We discuss what I have for a physical description, which weeds out six from his twenty. When I say the killer has been here more than five years, that eliminates two more.
“Do you have any gut feelings?” I say. “Anyone who rubs you the wrong way…”
“You mean someone I don’t like?”
“Right.”
“That list is all the guys who live anywhere near here. I only personally deal with a few.” He names them, and I make notes. “I don’t trust others. People out here … A lot of them have problems. Like Brent. You know about Brent, right?”
Brent is our local cave dweller. “Eric says he’s mildly bipolar, which—” I stop myself. “He has mood swings that suggest a mental illness.”
“Yeah. That’s called bipolar?” Jacob tilts his head, looking like Dalton when he processes new information. “Meaning he goes between opposite poles of moods. Yeah, that’s Brent. It doesn’t mean he’s crazy, and I’d say he couldn’t be your guy, but you have to consider him. I know that. You even have to consider me.” His hands go back in his pockets. “And that’s a stupid thing to say. Of course you need to consider me.”
“Nicole cleared you. Your eyes are too light, and your build is too small.”
“Build? You mean height?”
“Weight. Her captor was broader.”
A thoughtful nod. “Okay, then you can strike off a few more names. Guys with light eyes or smaller than me. I’ll leave the ones about my size, just so we don’t overdo it.”
Three more names leave the list.
“So there’s no one in particular you’d suggest we focus on?” I say.
He hesitates, then says, “Ty Cypher and Silas Cox maybe. Cypher’s from Rockton originally. Eric will remember him. He used to be sheriff. He stays pretty deep in the woods. Hates Rockton, so he steers clear. But he gets around. And he’s nuts. Not like mentally ill. Nuts like one of these feral dogs.”
“And Silas Cox?”
“He’s from down south. I used to hunt with him after he arrived, maybe five years back. He seemed okay at first. Just a guy who wanted to live wild. Only one night, we were drinking—he got a bottle of rye from a miner who trades, in season. So we’re drinking, and he started talking about … women. Bad stuff that he…”
“Things he’d done to them? Things he wanted to do?”
“Things he wanted to do, I think. He brought it up like it was just regular conversation, something guys talk about, and I’m pretty sure it wasn’t.

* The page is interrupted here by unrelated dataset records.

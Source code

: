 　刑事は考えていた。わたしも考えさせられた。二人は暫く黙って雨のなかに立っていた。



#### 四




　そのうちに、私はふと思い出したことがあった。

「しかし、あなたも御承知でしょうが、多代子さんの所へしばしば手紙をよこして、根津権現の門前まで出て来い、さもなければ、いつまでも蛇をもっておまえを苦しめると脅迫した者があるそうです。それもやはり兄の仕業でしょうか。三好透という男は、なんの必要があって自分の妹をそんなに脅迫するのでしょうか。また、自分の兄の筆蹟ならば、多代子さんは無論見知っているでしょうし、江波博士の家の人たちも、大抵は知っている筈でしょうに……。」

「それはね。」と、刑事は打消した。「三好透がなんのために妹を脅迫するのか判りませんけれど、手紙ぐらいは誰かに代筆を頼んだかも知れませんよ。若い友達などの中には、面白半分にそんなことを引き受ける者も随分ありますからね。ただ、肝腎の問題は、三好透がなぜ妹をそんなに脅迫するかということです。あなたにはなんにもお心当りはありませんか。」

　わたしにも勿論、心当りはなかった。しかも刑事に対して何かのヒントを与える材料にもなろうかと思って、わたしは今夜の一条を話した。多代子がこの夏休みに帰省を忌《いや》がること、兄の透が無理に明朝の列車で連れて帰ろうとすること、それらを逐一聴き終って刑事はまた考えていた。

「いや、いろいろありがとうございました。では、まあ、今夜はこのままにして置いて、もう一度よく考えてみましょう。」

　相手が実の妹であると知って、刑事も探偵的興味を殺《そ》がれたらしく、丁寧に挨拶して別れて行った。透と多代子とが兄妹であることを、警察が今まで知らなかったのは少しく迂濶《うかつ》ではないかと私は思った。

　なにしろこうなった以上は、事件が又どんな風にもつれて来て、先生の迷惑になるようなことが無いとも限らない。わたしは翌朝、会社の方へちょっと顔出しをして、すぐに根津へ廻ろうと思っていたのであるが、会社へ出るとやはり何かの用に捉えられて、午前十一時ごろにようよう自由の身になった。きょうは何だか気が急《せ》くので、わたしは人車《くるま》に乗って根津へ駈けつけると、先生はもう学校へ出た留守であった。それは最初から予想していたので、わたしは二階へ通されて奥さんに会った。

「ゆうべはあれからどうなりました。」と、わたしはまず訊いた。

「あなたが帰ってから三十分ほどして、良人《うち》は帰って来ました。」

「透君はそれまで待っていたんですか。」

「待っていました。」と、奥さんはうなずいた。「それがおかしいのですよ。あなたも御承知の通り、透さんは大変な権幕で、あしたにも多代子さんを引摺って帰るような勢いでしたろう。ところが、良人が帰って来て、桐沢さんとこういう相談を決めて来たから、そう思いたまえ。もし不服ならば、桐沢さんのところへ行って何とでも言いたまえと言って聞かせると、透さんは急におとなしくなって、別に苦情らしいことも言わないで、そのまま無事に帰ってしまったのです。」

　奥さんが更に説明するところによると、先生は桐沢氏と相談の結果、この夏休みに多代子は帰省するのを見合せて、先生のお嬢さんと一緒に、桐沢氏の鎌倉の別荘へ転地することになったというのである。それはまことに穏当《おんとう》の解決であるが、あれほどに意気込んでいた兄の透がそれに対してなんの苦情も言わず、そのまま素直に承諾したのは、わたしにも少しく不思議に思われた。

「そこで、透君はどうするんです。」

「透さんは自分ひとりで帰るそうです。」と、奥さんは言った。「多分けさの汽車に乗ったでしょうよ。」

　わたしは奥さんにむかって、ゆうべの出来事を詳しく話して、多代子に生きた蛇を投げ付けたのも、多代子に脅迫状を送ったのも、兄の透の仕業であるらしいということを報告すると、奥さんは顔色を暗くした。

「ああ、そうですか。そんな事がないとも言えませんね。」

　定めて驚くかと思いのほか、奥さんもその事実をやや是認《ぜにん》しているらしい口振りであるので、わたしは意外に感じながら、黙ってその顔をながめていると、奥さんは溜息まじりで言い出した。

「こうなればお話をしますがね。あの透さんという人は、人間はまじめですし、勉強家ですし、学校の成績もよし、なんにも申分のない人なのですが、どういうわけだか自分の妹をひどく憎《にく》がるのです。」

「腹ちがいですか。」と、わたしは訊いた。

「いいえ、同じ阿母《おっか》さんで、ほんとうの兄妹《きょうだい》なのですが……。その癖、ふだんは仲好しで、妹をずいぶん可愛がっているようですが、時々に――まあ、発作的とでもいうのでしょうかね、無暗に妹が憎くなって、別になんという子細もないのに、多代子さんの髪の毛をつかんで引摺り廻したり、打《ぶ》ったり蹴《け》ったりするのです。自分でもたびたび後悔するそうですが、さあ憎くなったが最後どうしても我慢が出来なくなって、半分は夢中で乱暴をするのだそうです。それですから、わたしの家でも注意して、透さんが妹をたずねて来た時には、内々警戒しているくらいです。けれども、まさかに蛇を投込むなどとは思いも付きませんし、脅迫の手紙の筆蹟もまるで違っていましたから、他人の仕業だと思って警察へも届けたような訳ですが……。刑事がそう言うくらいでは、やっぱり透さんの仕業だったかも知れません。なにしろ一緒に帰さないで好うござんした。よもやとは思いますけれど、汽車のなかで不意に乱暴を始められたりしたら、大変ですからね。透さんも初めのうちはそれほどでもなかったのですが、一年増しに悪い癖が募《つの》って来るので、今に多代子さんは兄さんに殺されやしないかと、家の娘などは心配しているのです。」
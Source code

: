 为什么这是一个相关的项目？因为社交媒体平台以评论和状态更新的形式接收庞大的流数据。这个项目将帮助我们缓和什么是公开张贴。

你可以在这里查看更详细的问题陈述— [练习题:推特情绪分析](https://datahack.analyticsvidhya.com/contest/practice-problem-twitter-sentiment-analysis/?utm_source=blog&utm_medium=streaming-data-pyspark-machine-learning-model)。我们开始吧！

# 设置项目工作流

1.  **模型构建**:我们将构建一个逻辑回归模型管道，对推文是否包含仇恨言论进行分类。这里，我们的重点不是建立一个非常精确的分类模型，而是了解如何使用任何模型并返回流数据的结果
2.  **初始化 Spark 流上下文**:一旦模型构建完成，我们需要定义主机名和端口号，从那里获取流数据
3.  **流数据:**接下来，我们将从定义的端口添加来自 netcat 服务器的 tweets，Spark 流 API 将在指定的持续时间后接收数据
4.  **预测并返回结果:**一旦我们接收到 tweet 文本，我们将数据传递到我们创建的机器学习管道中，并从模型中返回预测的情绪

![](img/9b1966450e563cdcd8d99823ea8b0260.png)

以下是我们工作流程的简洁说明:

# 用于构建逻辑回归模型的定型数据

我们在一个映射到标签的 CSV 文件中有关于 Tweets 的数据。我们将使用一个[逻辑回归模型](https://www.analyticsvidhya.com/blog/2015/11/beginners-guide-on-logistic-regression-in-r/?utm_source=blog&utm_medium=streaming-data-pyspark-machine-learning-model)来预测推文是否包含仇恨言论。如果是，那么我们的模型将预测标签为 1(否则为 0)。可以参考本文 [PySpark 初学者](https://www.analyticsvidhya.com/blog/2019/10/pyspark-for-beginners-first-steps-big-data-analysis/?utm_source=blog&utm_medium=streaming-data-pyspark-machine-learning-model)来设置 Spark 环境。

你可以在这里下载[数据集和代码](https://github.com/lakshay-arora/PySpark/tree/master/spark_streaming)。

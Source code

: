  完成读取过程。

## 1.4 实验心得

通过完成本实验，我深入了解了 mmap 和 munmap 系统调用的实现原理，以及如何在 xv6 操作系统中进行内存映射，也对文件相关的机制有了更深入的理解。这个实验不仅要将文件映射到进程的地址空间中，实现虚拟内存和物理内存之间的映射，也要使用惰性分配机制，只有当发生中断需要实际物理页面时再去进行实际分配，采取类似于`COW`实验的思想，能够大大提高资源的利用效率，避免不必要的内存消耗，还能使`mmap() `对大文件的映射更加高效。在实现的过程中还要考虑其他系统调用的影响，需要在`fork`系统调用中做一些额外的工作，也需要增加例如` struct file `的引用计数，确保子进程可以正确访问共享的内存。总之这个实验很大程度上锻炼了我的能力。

I mean, the stuff he talked about…” Jacob’s cheeks redden again. “It didn’t seem like normal … relations. He sounded like … like a guy who might put a woman in a cave.”
“Fantasies about unwilling partners? Holding women against their will?”
Silence. Then he blurts, “Ropes. And stuff.”
I say, as matter-of-factly as possible, “He talked about restraining women for sex. Was it mutual? Partners playing along for fun? Or actual restraint?”
The look on Jacob’s face is sheer horror. “Playing along?”
“So, not mutual. He talked about restraining women against their will.”
“Yes.”
“Holding them hostage?”
“We … didn’t get that far. He started talking about women, ones he’d worked with down south, who wouldn’t go out with him, and what he wanted to do to them, and I … I honestly thought I was misunderstanding, on account of the rye. I’m not used to drinking. But misunderstanding or not, I didn’t want to continue the conversation, so I got out of there fast and decided Silas wasn’t the kind of person I should associate with.”
“When’s the last time you saw him?”
“A couple of months ago. I was way over by the big lake, shooting duck. I’d been camping there a couple of days. He came by. Started asking questions about Rockton. I did my usual thing, played dumb, said I’d never seen a town, and he said Roger—” He pauses. “Wait, Roger. You should talk to Roger.”
I scan my list. “A trapper, right? Lives here year-round.”
“I told Eric he might make a good contact. He’d be someone to talk to about this. He knows both Cypher and Silas better than I do. Brent likes the caves, too. If anyone has seen someone in that system, it’d be him.”